_TASK OBJECTIVE_:
Among the records below, find each line containing the word "newcommand" and copy it.

_DATA_:
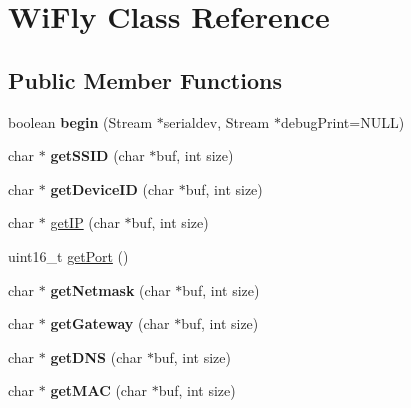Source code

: \hypertarget{class_wi_fly}{
\section{\-Wi\-Fly \-Class \-Reference}
\label{class_wi_fly}
}
\subsection*{\-Public \-Member \-Functions}
\begin{DoxyCompactItemize}
\item 
\hypertarget{class_wi_fly_a85fbb2d5f8be33744e3ea68122ac7dac}{
boolean {\bfseries begin} (\-Stream $\ast$serialdev, \-Stream $\ast$debug\-Print=\-N\-U\-L\-L)}
\label{class_wi_fly_a85fbb2d5f8be33744e3ea68122ac7dac}

\item 
\hypertarget{class_wi_fly_af23b59ec55f076da89d7a8a627c97454}{
char $\ast$ {\bfseries get\-S\-S\-I\-D} (char $\ast$buf, int size)}
\label{class_wi_fly_af23b59ec55f076da89d7a8a627c97454}

\item 
\hypertarget{class_wi_fly_aebbda57bcc32cf90c9d4d56b042043dd}{
char $\ast$ {\bfseries get\-Device\-I\-D} (char $\ast$buf, int size)}
\label{class_wi_fly_aebbda57bcc32cf90c9d4d56b042043dd}

\item 
char $\ast$ \hyperlink{class_wi_fly_a0071323aefaaf3b77ee6972cb166a118}{get\-I\-P} (char $\ast$buf, int size)
\item 
uint16\-\_\-t \hyperlink{class_wi_fly_abb057301f5856eb70ea4a5acbf04fc5a}{get\-Port} ()
\item 
\hypertarget{class_wi_fly_a4eceaf17762373addceaaf8e21956deb}{
char $\ast$ {\bfseries get\-Netmask} (char $\ast$buf, int size)}
\label{class_wi_fly_a4eceaf17762373addceaaf8e21956deb}

\item 
\hypertarget{class_wi_fly_a417efac59ae132a0257a04bccac75b4b}{
char $\ast$ {\bfseries get\-Gateway} (char $\ast$buf, int size)}
\label{class_wi_fly_a417efac59ae132a0257a04bccac75b4b}

\item 
\hypertarget{class_wi_fly_aa99844e06ee006d15d107d1bc9bd9b18}{
char $\ast$ {\bfseries get\-D\-N\-S} (char $\ast$buf, int size)}
\label{class_wi_fly_aa99844e06ee006d15d107d1bc9bd9b18}

\item 
\hypertarget{class_wi_fly_a3e08681bbfa7044882a7376c9170ed34}{
char $\ast$ {\bfseries get\-M\-A\-C} (char $\ast$buf, int size)}
\label{class_wi_fly_a3e08681bbfa7044882a7376c9170ed34}


\end{DoxyCompactItemize}
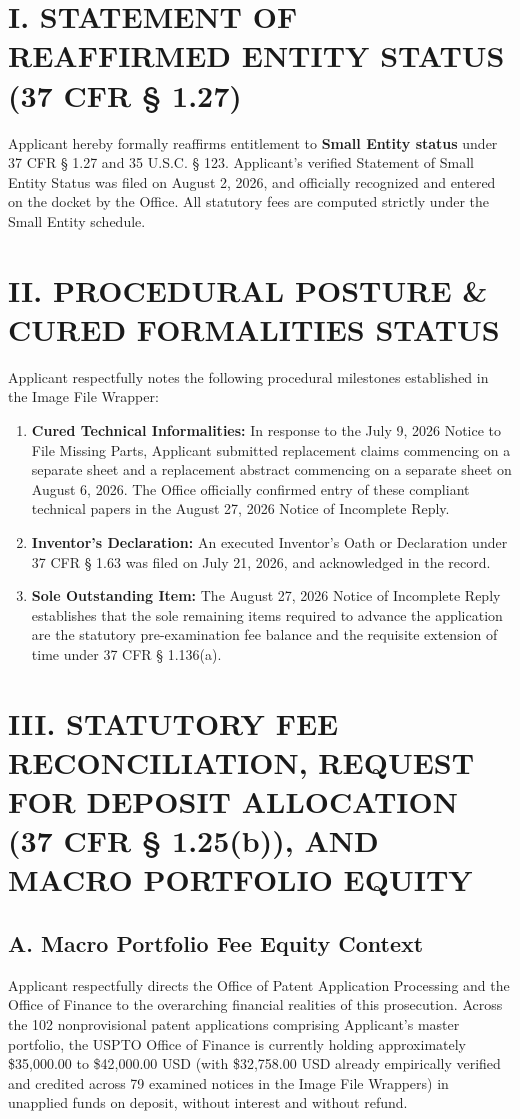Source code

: \documentclass[11pt,letterpaper]{article}
\begin{document}
\section*{I. STATEMENT OF REAFFIRMED ENTITY STATUS (37 CFR \S{} 1.27)}

Applicant hereby formally reaffirms entitlement to \textbf{Small Entity status} under 37 CFR \S{} 1.27 and 35 U.S.C. \S{} 123. Applicant's verified Statement of Small Entity Status was filed on August 2, 2026, and officially recognized and entered on the docket by the Office. All statutory fees are computed strictly under the Small Entity schedule.

\section*{II. PROCEDURAL POSTURE \& CURED FORMALITIES STATUS}

Applicant respectfully notes the following procedural milestones established in the Image File Wrapper:
\begin{enumerate}[leftmargin=*]
    \item \textbf{Cured Technical Informalities:} In response to the July 9, 2026 Notice to File Missing Parts, Applicant submitted replacement claims commencing on a separate sheet and a replacement abstract commencing on a separate sheet on August 6, 2026. The Office officially confirmed entry of these compliant technical papers in the August 27, 2026 Notice of Incomplete Reply.
    \item \textbf{Inventor's Declaration:} An executed Inventor's Oath or Declaration under 37 CFR \S{} 1.63 was filed on July 21, 2026, and acknowledged in the record.
    \item \textbf{Sole Outstanding Item:} The August 27, 2026 Notice of Incomplete Reply establishes that the sole remaining items required to advance the application are the statutory pre-examination fee balance and the requisite extension of time under 37 CFR \S{} 1.136(a).
\end{enumerate}

\section*{III. STATUTORY FEE RECONCILIATION, REQUEST FOR DEPOSIT ALLOCATION (37 CFR \S{} 1.25(b)), AND MACRO PORTFOLIO EQUITY}

\subsection*{A. Macro Portfolio Fee Equity Context}
Applicant respectfully directs the Office of Patent Application Processing and the Office of Finance to the overarching financial realities of this prosecution. Across the 102 nonprovisional patent applications comprising Applicant's master portfolio, the USPTO Office of Finance is currently holding approximately \$35,000.00 to \$42,000.00 USD (with \$32,758.00 USD already empirically verified and credited across 79 examined notices in the Image File Wrappers) in unapplied funds on deposit, without interest and without refund.
\end{document}
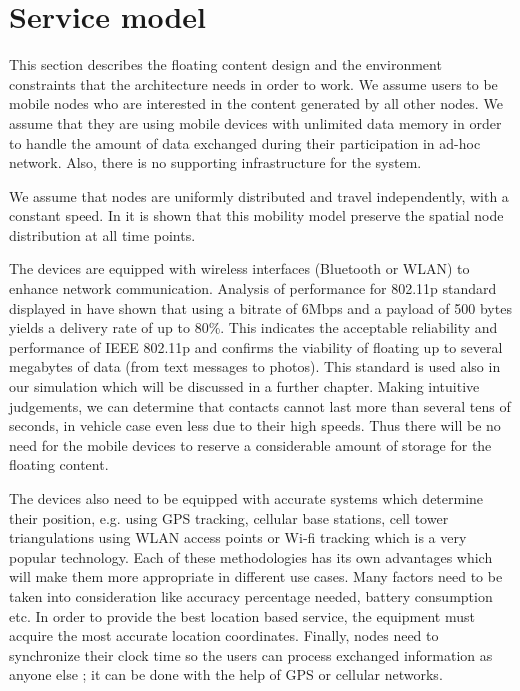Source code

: \section{Service model}

This section describes the floating content design and the environment
constraints that the architecture needs in order to work. We assume users to be
mobile nodes who are interested in the content generated by all other nodes. We
assume that they are using mobile devices with unlimited data memory in order to
handle the amount of data exchanged during their participation in ad-hoc
network. Also, there is no supporting infrastructure for the system.

We assume that nodes are uniformly distributed and travel independently, with a
constant speed. In \cite{uniform_distribution} it is shown that this mobility
model preserve the spatial node distribution at all time points.

The devices are equipped with wireless interfaces (Bluetooth or WLAN) to enhance
network communication. Analysis of performance for 802.11p standard displayed in
\cite {performance80211} have shown that using a bitrate of 6Mbps and a
payload of 500 bytes yields a delivery rate of up to 80\%. This indicates the
acceptable reliability and performance of IEEE 802.11p and confirms the
viability of floating up to several megabytes of data (from text messages to
photos). This standard is used also in our simulation which will be discussed in
a further chapter. Making intuitive judgements, we can determine that contacts
cannot last more than several tens of seconds, in vehicle case even less due to
their high speeds. Thus there will be no need for the mobile devices to reserve
a considerable amount of storage for the floating content.

The devices also need to be equipped with accurate systems which determine their
position, e.g. using GPS tracking, cellular base stations, cell tower
triangulations using WLAN access points or Wi-fi tracking which is a very
popular technology. Each of these methodologies has its own advantages which
will make them more appropriate in different use cases. Many factors
need to be taken into consideration like accuracy percentage needed, battery
consumption etc. In order to provide the best location based service, the
equipment must acquire the most accurate location coordinates. Finally,
nodes need to synchronize their clock time so the users can process exchanged
information as anyone else ; it can be done with the help of GPS or cellular
networks.


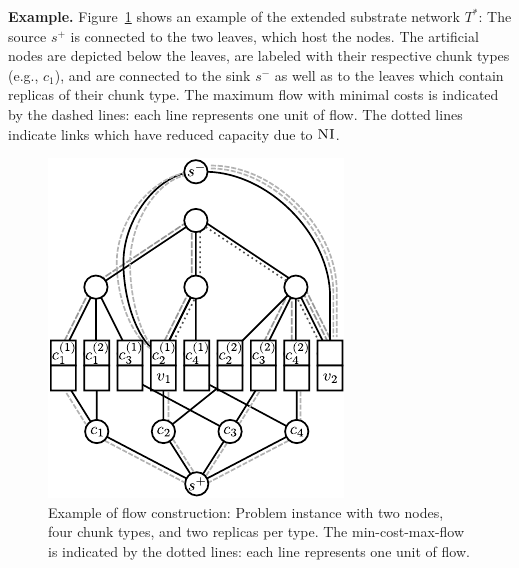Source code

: \documentclass[9pt]{sigcomm-alternate}
\newcommand{\Source}{\ensuremath{s^{+}}}
\newcommand{\Sink}{\ensuremath{s^{-}}}
\newcommand{\achunk}{\ensuremath{c}}
\newcommand{\CC}{\textsc{NI}}
\newcommand{\Tree}{\ensuremath{T}}
\begin{document}
\textbf{Example.} Figure~\ref{fig:flow_construction} shows an example of the extended substrate
network $\Tree^*$: The source $\Source$ is connected to the two leaves, which host the
nodes. The artificial nodes are depicted below the leaves, are labeled with
their respective chunk types (e.g., $\achunk_1$), and are connected to the sink
$\Sink$ as well as to the leaves which contain replicas of their chunk type.
The
maximum flow with minimal costs is indicated by the dashed lines: each line
represents one unit of flow. The dotted lines indicate links which have reduced
capacity due to $\CC$.

\begin{figure}
\centering
\includegraphics[width=0.8\columnwidth]{figs/flow_ma_cv}
\caption{Example of flow construction: Problem instance with two nodes, four chunk
types, and two replicas per type. The min-cost-max-flow
is indicated by the dotted lines: each line represents one unit of flow.
}
\label{fig:flow_construction}
\end{figure}
\end{document}
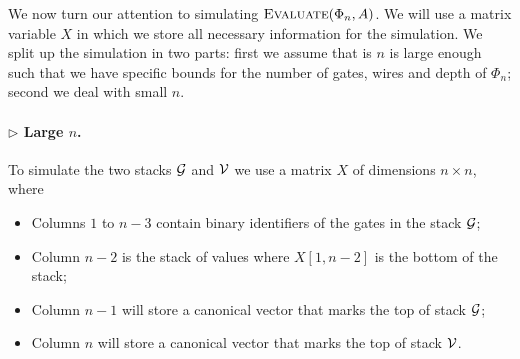 We now turn our attention to simulating $\textsc{Evaluate}(\Phi_n,A)$. We will use a matrix variable $X$
in which we store all necessary information for the simulation. We split up the simulation in two parts:
first we assume that is $n$ is large enough such that we have specific bounds for the number of gates, wires
and depth of $\Phi_n$; second we deal with small $n$.

\paragraph{$\rhd$  Large $n$.}
 To simulate the two stacks $\mathcal{G}$ and $\mathcal{V}$ we use a matrix $X$ of dimensions $n \times n$, where
    \begin{itemize}
        \item Columns $1$ to $n-3$ contain binary identifiers of the gates in the stack $\mathcal{G}$;
        \item Column $n-2$ is the stack of values where $X[1, n-2]$ is the bottom of the stack;
        \item Column $n-1$ will store a canonical vector that marks the top of stack $\mathcal{G}$;
        \item Column $n$ will store a canonical vector that marks the top of stack $\mathcal{V}$.
    \end{itemize}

_ANSWER TO THIS PROBLEM_:
\newcommand{\Source}{\ensuremath{s^{+}}}
\newcommand{\Sink}{\ensuremath{s^{-}}}
\newcommand{\achunk}{\ensuremath{c}}
\newcommand{\CC}{\textsc{NI}}
\newcommand{\Tree}{\ensuremath{T}}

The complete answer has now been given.